Didn't even notice the cycle path when I went past earlier, I was focused on drafting the bus in front of me. Seems very expensive for what the council have accomplished here.


----------



## mjr (16 Nov 2015)

MichaelW2 said:


> I cycled on the road and didn't notice the existence or need for that cycle path.


I think the only route where you notice and feel the need for it is if you're riding in along Palace Street and turning left up Tombland, when you naturally get guided onto it and it allows you to pass any queuing motorists and use a demand-activated crossing into Princes Street. That is the westbound signposted Pink route, and Pink route is the project grant paying for this, but I don't think it's the main desire line - if they've got the route naming correct, then the main desire line should be National Route 1 between Princes Street and King Street, which is only part-served in one direction by this cycle track!

And worse, heading east on Pink, it looks like it may misdirect you onto the wrong side of Palace Street, or suggest you cross at a rather iffy point.
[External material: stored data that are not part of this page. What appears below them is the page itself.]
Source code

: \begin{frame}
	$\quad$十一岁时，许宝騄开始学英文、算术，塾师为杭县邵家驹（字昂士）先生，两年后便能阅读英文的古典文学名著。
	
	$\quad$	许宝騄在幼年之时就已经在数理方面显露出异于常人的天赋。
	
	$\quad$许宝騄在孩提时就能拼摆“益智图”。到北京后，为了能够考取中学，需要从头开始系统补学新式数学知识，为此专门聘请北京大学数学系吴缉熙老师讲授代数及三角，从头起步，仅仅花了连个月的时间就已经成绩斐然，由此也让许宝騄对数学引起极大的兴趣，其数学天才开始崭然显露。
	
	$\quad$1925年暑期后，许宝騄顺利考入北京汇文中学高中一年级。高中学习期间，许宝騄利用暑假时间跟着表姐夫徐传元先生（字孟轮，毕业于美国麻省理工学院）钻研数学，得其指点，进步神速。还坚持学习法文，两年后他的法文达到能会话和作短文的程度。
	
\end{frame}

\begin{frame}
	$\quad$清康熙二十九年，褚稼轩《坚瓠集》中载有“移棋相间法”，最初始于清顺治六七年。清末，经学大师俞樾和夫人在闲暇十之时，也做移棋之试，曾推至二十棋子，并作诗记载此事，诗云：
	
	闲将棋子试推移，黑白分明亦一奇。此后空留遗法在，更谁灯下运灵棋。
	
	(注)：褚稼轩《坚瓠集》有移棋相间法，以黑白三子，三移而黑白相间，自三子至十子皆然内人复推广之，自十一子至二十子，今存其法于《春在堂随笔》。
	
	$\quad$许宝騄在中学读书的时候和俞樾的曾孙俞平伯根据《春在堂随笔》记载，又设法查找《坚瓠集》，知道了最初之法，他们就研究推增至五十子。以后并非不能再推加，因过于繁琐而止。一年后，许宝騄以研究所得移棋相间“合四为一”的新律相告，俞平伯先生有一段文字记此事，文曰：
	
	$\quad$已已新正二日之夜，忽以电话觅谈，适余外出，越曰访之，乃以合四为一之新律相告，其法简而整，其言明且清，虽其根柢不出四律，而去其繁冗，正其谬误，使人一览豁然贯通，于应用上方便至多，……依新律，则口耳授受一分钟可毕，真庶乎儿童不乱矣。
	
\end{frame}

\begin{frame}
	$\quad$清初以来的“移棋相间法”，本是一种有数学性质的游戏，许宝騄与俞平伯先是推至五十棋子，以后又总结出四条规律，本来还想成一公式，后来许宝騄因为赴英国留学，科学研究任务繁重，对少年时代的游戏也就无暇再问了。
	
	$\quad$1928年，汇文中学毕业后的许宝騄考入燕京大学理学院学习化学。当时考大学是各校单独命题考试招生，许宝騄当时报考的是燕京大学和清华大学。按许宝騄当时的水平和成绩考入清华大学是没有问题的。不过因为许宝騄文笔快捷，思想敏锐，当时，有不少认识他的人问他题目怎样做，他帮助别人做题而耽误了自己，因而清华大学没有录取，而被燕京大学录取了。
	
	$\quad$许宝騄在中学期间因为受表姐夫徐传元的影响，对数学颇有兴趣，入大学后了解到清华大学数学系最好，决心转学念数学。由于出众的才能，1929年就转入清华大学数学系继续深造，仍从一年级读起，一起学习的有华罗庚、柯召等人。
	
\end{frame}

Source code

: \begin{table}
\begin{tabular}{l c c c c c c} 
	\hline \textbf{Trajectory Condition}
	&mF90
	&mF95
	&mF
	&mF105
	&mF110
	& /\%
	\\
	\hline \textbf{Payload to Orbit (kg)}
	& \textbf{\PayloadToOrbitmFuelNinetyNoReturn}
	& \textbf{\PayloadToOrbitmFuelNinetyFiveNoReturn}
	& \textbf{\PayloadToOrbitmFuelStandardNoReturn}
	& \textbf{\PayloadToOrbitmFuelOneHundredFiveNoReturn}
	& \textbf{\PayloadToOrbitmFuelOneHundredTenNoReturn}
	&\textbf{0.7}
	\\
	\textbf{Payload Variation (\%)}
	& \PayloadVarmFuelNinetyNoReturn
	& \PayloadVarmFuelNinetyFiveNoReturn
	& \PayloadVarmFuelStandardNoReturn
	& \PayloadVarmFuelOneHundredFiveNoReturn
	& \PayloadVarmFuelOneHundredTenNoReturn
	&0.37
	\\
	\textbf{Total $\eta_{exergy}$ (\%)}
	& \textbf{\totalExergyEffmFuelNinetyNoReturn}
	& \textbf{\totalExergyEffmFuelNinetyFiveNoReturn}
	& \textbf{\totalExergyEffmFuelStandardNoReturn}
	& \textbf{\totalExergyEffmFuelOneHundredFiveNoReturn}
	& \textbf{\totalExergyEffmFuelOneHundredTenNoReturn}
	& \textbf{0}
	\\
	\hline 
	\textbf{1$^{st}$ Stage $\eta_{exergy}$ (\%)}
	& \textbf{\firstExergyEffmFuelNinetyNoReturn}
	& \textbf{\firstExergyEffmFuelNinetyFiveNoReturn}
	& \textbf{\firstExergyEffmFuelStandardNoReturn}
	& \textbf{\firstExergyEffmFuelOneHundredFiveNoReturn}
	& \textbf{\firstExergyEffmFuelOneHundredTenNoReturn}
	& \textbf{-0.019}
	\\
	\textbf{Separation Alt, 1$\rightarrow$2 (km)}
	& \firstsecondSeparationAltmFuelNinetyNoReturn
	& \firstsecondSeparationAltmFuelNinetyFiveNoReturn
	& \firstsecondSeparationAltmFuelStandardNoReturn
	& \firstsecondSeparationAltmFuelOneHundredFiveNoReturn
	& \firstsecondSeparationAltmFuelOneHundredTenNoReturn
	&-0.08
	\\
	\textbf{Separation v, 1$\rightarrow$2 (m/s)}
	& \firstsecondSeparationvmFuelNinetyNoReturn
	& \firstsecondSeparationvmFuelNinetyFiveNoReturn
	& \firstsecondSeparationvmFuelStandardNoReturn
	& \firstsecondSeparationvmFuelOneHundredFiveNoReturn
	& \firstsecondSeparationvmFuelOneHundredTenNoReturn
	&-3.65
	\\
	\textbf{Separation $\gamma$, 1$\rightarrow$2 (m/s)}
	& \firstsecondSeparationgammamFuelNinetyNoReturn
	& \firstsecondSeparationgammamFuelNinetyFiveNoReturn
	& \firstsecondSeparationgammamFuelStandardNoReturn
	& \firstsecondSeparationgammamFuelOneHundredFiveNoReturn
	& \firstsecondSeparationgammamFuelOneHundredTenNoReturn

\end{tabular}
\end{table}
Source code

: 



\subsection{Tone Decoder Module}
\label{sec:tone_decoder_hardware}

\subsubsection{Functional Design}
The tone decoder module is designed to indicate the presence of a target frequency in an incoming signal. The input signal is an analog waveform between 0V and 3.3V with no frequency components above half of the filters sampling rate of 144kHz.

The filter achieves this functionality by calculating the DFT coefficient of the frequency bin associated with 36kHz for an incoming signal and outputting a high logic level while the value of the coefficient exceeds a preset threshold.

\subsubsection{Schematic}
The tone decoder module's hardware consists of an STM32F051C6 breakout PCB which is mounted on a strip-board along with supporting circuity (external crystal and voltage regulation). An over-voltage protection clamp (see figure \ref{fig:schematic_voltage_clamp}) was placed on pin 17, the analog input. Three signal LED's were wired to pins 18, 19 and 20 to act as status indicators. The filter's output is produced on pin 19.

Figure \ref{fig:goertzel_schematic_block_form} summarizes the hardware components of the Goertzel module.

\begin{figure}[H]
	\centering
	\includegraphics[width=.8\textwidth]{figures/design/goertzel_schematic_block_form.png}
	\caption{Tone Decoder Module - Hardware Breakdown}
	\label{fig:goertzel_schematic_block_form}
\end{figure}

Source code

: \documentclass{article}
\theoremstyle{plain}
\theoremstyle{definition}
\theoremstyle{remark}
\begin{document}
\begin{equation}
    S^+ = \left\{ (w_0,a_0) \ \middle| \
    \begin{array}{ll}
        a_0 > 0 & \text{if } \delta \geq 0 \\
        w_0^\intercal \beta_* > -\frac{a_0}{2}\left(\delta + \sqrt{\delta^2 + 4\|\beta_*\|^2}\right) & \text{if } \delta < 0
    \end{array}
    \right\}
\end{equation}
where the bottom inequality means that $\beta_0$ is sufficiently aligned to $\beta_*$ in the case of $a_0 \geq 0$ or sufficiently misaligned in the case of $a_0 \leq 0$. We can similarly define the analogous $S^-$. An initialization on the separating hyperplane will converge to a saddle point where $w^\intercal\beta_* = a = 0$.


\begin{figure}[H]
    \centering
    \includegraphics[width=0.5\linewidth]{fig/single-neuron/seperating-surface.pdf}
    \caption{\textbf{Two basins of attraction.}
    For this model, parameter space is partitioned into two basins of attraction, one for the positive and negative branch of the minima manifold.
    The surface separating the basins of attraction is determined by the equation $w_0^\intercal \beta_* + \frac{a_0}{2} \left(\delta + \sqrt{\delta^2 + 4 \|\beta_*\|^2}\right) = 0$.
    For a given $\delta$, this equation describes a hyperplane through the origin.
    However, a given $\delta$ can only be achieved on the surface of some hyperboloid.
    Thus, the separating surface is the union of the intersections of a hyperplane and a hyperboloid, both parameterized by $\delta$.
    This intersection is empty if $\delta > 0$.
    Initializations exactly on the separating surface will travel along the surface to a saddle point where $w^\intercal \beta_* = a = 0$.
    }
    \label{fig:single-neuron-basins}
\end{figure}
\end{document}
I'll know more when I've tried it.


----------



## mjr (17 Nov 2015)

OK, I went and took a look last night. I didn't have time to cycle it before Norwich Cycling Campaign's AGM and it was raining afterwards so I went straight home instead.

Here it is. It was very quiet on the road by 7pm, much quieter than I remember it - probably because you cannot enter the city centre from St Stephens or St Giles any more, and by the time you've driven around to St Benedicts, you might as well keep on using the inner ring road rather than drive along it, Charing Cross, St Andrews and up to Anglia House and back, with all its traffic lights.

As it was quiet, most cyclists I saw preferred to use the smooth new tarmac instead. I got bored waiting for a cyclist to use the track!





Milkfloat said:


> Now that is a piece of art, a hidden cycle path with a beach thrown in. How abstract.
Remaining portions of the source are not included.